Over the next few days, he returned several times to offer the owner cash for keys in the amounts of $1,000, and later $1,500. The homeowner refused both offers but did allow Childress to enter the home.
Although Childress had been doing REO sales for more than a decade, nothing prepared him for what he found. Only a small walkway between the living room and hallways remained empty. The rest of the house was covered with stacks of boxes, some reaching as high as 5-feet.
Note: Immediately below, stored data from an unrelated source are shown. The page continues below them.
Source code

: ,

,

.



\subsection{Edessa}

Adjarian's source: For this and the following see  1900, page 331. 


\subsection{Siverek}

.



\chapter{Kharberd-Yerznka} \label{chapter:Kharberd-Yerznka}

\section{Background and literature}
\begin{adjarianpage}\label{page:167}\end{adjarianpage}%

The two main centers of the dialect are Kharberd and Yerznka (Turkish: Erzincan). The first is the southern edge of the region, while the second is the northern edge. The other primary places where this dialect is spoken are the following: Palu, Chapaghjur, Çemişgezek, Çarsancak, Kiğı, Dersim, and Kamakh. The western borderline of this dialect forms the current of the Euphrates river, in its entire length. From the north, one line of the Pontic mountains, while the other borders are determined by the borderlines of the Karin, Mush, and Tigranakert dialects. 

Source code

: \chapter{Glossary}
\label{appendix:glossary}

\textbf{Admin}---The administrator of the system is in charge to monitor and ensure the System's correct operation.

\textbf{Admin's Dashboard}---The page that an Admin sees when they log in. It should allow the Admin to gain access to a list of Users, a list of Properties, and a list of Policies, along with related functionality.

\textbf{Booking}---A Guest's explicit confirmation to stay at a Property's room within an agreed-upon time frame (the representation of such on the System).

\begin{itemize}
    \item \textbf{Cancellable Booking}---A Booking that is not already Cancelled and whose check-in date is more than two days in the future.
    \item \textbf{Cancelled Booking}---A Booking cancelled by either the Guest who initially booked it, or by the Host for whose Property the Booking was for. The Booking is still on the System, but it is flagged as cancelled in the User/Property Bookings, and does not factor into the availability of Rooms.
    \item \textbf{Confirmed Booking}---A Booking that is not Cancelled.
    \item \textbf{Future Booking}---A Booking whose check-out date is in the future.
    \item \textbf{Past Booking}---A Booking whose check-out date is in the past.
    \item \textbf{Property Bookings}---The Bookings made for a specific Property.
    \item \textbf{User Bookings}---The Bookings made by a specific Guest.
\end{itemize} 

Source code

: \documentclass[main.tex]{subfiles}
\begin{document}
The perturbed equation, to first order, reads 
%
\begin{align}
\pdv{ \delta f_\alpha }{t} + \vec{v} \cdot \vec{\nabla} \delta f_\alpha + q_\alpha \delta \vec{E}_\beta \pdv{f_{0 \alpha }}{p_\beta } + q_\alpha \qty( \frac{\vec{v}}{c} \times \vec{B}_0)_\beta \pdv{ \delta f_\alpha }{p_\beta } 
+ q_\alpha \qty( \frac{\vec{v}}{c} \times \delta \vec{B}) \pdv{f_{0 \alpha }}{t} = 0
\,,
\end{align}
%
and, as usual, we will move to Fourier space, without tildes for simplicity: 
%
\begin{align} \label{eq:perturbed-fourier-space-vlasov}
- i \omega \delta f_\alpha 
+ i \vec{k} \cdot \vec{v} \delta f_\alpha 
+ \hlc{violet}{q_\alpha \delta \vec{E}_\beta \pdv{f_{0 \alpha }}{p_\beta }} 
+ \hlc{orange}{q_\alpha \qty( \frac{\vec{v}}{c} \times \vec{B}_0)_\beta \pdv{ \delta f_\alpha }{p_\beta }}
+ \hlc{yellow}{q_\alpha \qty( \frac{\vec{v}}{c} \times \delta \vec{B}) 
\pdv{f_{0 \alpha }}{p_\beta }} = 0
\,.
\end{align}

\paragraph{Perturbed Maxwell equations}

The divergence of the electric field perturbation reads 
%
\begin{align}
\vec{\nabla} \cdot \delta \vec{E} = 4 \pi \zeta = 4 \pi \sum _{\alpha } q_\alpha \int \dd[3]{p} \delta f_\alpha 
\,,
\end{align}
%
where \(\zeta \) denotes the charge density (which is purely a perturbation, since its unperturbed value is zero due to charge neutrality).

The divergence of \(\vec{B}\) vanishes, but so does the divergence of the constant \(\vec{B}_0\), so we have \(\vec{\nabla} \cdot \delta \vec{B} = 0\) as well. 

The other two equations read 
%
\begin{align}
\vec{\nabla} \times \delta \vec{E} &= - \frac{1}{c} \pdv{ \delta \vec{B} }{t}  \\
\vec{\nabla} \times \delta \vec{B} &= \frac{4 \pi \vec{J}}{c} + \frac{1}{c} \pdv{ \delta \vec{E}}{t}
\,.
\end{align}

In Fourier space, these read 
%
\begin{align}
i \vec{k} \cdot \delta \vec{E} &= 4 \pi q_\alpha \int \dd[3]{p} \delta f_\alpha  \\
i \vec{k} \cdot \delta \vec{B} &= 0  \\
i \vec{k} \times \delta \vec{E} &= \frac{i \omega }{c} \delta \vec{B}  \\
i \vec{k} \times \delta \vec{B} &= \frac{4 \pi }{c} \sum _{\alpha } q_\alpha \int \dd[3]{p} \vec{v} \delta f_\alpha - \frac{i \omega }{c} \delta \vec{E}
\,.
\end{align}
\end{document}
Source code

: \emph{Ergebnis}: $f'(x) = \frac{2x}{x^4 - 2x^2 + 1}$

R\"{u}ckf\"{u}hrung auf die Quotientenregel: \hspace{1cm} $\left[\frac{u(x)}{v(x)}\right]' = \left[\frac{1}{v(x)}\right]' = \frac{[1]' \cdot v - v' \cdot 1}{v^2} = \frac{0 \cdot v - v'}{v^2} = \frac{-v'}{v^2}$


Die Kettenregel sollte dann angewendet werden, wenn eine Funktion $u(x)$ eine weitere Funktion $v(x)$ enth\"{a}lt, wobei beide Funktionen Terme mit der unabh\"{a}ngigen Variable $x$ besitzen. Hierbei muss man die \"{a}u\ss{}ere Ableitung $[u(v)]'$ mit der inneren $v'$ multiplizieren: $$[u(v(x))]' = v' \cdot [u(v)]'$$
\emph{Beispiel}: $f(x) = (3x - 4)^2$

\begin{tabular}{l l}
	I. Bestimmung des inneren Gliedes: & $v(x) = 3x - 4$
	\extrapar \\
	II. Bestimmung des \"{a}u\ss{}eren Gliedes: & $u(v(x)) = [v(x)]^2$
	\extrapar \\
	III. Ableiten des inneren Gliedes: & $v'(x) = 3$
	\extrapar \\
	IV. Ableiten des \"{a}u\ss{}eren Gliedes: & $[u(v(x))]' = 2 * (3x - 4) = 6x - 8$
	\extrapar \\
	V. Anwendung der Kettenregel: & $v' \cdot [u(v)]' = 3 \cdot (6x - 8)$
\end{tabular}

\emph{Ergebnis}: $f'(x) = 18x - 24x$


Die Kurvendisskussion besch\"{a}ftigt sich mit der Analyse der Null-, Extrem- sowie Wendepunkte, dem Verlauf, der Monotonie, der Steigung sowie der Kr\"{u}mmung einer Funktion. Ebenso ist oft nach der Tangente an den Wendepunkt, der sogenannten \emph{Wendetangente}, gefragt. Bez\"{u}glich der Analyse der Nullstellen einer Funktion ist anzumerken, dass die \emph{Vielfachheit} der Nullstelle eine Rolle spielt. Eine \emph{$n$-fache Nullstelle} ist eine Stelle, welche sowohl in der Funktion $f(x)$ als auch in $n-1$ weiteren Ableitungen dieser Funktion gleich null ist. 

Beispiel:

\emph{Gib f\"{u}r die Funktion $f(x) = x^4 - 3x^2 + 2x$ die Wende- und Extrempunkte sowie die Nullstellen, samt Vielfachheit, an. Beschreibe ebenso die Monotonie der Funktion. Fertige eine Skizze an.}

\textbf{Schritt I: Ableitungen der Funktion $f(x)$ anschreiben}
Not to mention, trash and nearly a dozen cats.
“The owner was a 300-pound lady that was a beauty school teacher in the area,” said Childress. “There were paperbacks, beauty school books, and other various books everywhere.”
The occupant had stored a bedroom and an attic nearly full of new and used make-up. “There was enough cosmetics to start a fully stocked drug store,” Childress remembers.
When the sheriff asked her to leave the premises, the homeowner simply dumped her cats on the street, upsetting many of the neighbors.
One week after Childress took legal possession of the property and changed the locks, a clean-up crew, consisting of a man and his wife, were hired.
As the couple entered the home, they were greeted by an unidentified odor, which sent the wife running outside for fresh air.
“Back behind some boxes and junk in a corner were two of the lady’s dead cats,” remembers Childress. “After getting the dead cats out, we had to leave the house open for a few days to air out before finishing.”
It took sixteen trips with a pick-up and a 12-foot trailer to empty the 5-bedroom house. Childress says 45 days passed before he received an acceptable offer on the home.